San Francisco art dealer Jim Brodie is fluent in Japanese because he grew up in Japan as his father was establishing a private security business. The father, now dead, left his half of the business to Jim, who over the years improved his fighting, shooting, and detecting skills. The most precious thing in Brodie's life is his six-year-old daughter, Jennie.
On page 1, a SFPD Lieutenant calls Brodie to Japantown to consult on a murder. Five tourists from Tokyo, three adults and two children, have been slaughtered on the street. No witnesses, no clues except a piece of paper with a Japanese character written on it—the same character that had been painted on the Los Angeles sidewalk in front of the house in which Brodie's Japanese wife, uncle, and aunt had died in a fire three years earlier. Coincidence? I don't think so.

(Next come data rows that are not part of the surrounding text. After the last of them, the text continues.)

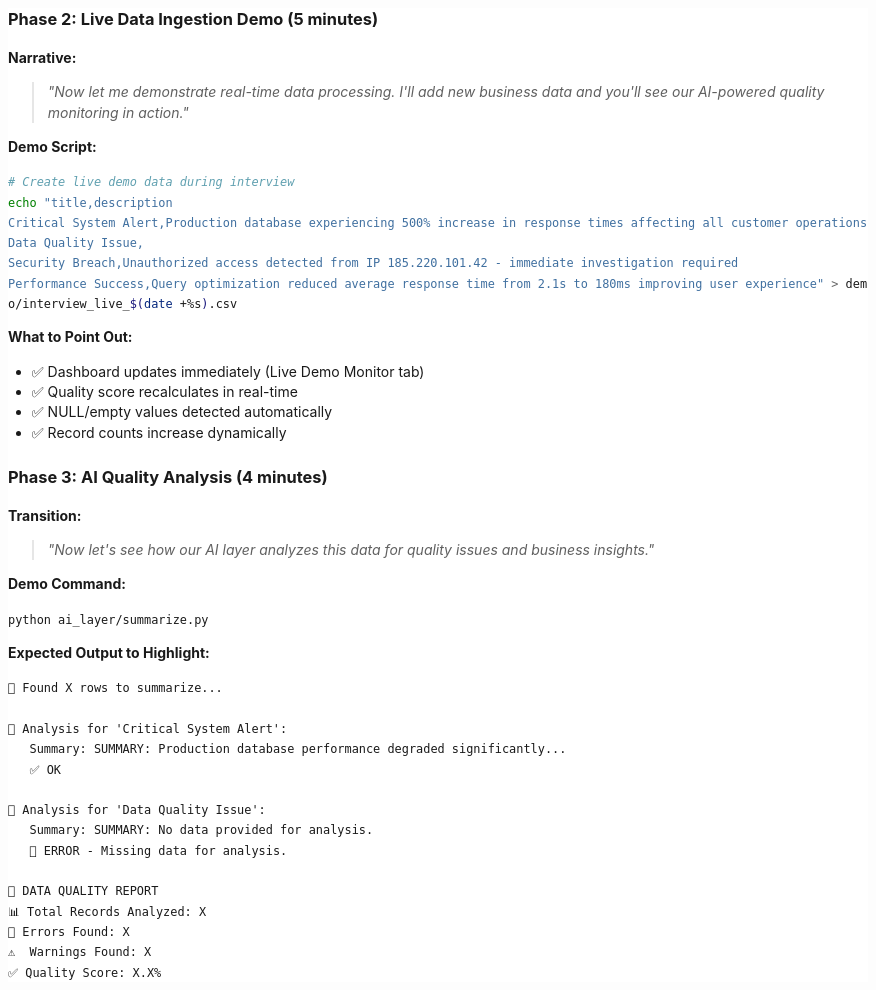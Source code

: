 ### **Phase 2: Live Data Ingestion Demo (5 minutes)**

**Narrative:**
> *"Now let me demonstrate real-time data processing. I'll add new business data and you'll see our AI-powered quality monitoring in action."*

**Demo Script:**
```bash
# Create live demo data during interview
echo "title,description
Critical System Alert,Production database experiencing 500% increase in response times affecting all customer operations
Data Quality Issue,
Security Breach,Unauthorized access detected from IP 185.220.101.42 - immediate investigation required
Performance Success,Query optimization reduced average response time from 2.1s to 180ms improving user experience" > demo/interview_live_$(date +%s).csv
```

**What to Point Out:**
- ✅ Dashboard updates immediately (Live Demo Monitor tab)
- ✅ Quality score recalculates in real-time  
- ✅ NULL/empty values detected automatically
- ✅ Record counts increase dynamically

### **Phase 3: AI Quality Analysis (4 minutes)**

**Transition:**
> *"Now let's see how our AI layer analyzes this data for quality issues and business insights."*

**Demo Command:**
```bash
python ai_layer/summarize.py
```

**Expected Output to Highlight:**
```
🔎 Found X rows to summarize...

📝 Analysis for 'Critical System Alert':
   Summary: SUMMARY: Production database performance degraded significantly...
   ✅ OK

📝 Analysis for 'Data Quality Issue':
   Summary: SUMMARY: No data provided for analysis.
   🚨 ERROR - Missing data for analysis.

🎯 DATA QUALITY REPORT
📊 Total Records Analyzed: X
🚨 Errors Found: X  
⚠️  Warnings Found: X
✅ Quality Score: X.X%
```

Japantown is a superior thriller, not a mystery. While Brodie narrates the bulk of the story, author Barry Lancet switches to third person POV at the end of Chapter 2 to show us a mysterious character scanning the Japantown murder scene with night vision goggles. This character, representing something called Soga, recognizes that Brodie is not a cop, that he's wearing a Japanese ball cap ("Bad news"), and that with a photograph of the license on Brodie's Cutlass and a phone call he'd have the owner's name, address, and other information within thirty minutes. Brodie doesn't know what he's stepped in but we readers have intimations.
I don't want to say much more. This is Lancet's first thriller, and you can learn more about him, the book, and Japan on his website. Lancet's visit to Japan turned into "a position at one of the country's top publishing houses,
and in twenty-five years he developed numerous books across many fields
but mostly on Japanese culture—including art, crafts, cuisine, history,
fiction, Zen gardens, martial arts, Asian philosophy, and more. All of
which were sold in the United States, Europe, and the rest of the world.

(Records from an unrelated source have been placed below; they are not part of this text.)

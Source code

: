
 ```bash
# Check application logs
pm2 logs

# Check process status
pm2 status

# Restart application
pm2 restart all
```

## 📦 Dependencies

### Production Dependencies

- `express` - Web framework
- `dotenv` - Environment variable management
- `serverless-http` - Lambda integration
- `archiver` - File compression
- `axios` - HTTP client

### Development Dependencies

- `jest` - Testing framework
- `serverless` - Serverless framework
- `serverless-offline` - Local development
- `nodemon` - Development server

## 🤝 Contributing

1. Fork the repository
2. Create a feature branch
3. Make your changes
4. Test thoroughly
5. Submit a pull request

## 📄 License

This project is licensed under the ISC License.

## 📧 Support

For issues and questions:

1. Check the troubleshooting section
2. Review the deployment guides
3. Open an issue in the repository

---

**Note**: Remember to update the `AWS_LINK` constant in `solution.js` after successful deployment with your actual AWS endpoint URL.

The work opened doors to many traditional worlds, lending a unique
insider's view to his own writing."
Perhaps as a result, Japantown does not read like a first effort. The Soga organization that Brodie and his associates in the Tokyo detective agency have to combat, while extraordinary is not entirely preposterous. Lancet, after all, has the example of Aum Shinrikyo as a secretive, vicious group. Because Lancet knows Japan—the language, the culture, the custom—so well and is able to weave that factual, authoritative information into the narrative, we are willing (I am willing) to suspend disbelief and accept the novel's more improbable incidents and revelations. If you want a thrilling ride on a fast machine, Japantown is your vehicle.